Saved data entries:
______________________________
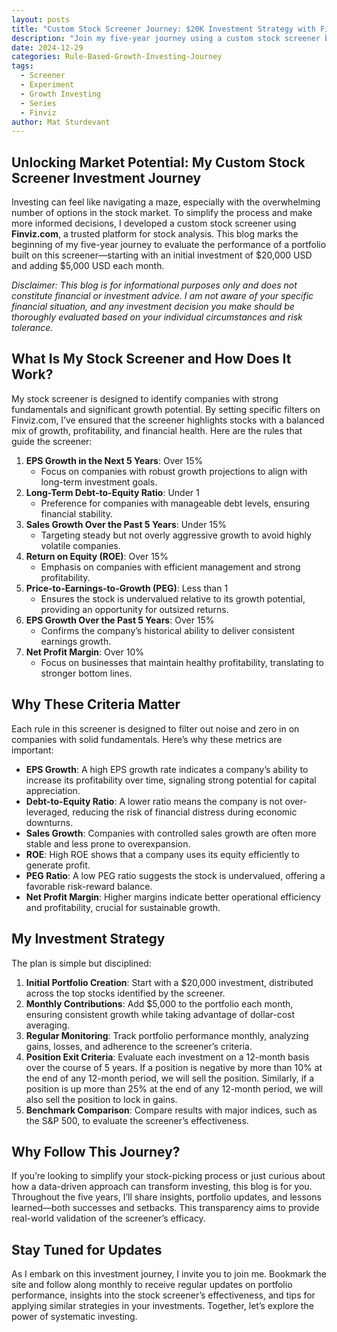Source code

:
 ```yaml
---
layout: posts
title: "Custom Stock Screener Journey: $20K Investment Strategy with Finviz.com"
description: "Join my five-year journey using a custom stock screener built with Finviz.com. Follow the $20K investment strategy designed to identify high-growth, profitable stocks."
date: 2024-12-29
categories: Rule-Based-Growth-Investing-Journey
tags:
  - Screener
  - Experiment
  - Growth Investing
  - Series
  - Finviz
author: Mat Sturdevant
---
```


## Unlocking Market Potential: My Custom Stock Screener Investment Journey

Investing can feel like navigating a maze, especially with the overwhelming number of options in the stock market. To simplify the process and make more informed decisions, I developed a custom stock screener using **Finviz.com**, a trusted platform for stock analysis. This blog marks the beginning of my five-year journey to evaluate the performance of a portfolio built on this screener—starting with an initial investment of $20,000 USD and adding $5,000 USD each month.

*Disclaimer: This blog is for informational purposes only and does not constitute financial or investment advice. I am not aware of your specific financial situation, and any investment decision you make should be thoroughly evaluated based on your individual circumstances and risk tolerance.*

## What Is My Stock Screener and How Does It Work?

My stock screener is designed to identify companies with strong fundamentals and significant growth potential. By setting specific filters on Finviz.com, I’ve ensured that the screener highlights stocks with a balanced mix of growth, profitability, and financial health. Here are the rules that guide the screener:

1. **EPS Growth in the Next 5 Years**: Over 15%
   - Focus on companies with robust growth projections to align with long-term investment goals.
2. **Long-Term Debt-to-Equity Ratio**: Under 1
   - Preference for companies with manageable debt levels, ensuring financial stability.
3. **Sales Growth Over the Past 5 Years**: Under 15%
   - Targeting steady but not overly aggressive growth to avoid highly volatile companies.
4. **Return on Equity (ROE)**: Over 15%
   - Emphasis on companies with efficient management and strong profitability.
5. **Price-to-Earnings-to-Growth (PEG)**: Less than 1
   - Ensures the stock is undervalued relative to its growth potential, providing an opportunity for outsized returns.
6. **EPS Growth Over the Past 5 Years**: Over 15%
   - Confirms the company’s historical ability to deliver consistent earnings growth.
7. **Net Profit Margin**: Over 10%
   - Focus on businesses that maintain healthy profitability, translating to stronger bottom lines.

## Why These Criteria Matter

Each rule in this screener is designed to filter out noise and zero in on companies with solid fundamentals. Here’s why these metrics are important:

- **EPS Growth**: A high EPS growth rate indicates a company’s ability to increase its profitability over time, signaling strong potential for capital appreciation.
- **Debt-to-Equity Ratio**: A lower ratio means the company is not over-leveraged, reducing the risk of financial distress during economic downturns.
- **Sales Growth**: Companies with controlled sales growth are often more stable and less prone to overexpansion.
- **ROE**: High ROE shows that a company uses its equity efficiently to generate profit.
- **PEG Ratio**: A low PEG ratio suggests the stock is undervalued, offering a favorable risk-reward balance.
- **Net Profit Margin**: Higher margins indicate better operational efficiency and profitability, crucial for sustainable growth.

## My Investment Strategy

The plan is simple but disciplined:

1. **Initial Portfolio Creation**: Start with a $20,000 investment, distributed across the top stocks identified by the screener.
2. **Monthly Contributions**: Add $5,000 to the portfolio each month, ensuring consistent growth while taking advantage of dollar-cost averaging.
3. **Regular Monitoring**: Track portfolio performance monthly, analyzing gains, losses, and adherence to the screener’s criteria.
4. **Position Exit Criteria**: Evaluate each investment on a 12-month basis over the course of 5 years. If a position is negative by more than 10% at the end of any 12-month period, we will sell the position. Similarly, if a position is up more than 25% at the end of any 12-month period, we will also sell the position to lock in gains.
5. **Benchmark Comparison**: Compare results with major indices, such as the S&P 500, to evaluate the screener’s effectiveness.

## Why Follow This Journey?

If you’re looking to simplify your stock-picking process or just curious about how a data-driven approach can transform investing, this blog is for you. Throughout the five years, I’ll share insights, portfolio updates, and lessons learned—both successes and setbacks. This transparency aims to provide real-world validation of the screener’s efficacy.

## Stay Tuned for Updates

As I embark on this investment journey, I invite you to join me. Bookmark the site and follow along monthly to receive regular updates on portfolio performance, insights into the stock screener’s effectiveness, and tips for applying similar strategies in your investments. Together, let’s explore the power of systematic investing.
______________________________
■ **What needs to be done**
Count every line in the preceding entries where the string "consistent" appears, then state only the total.

■ **Solution to the exercise**
2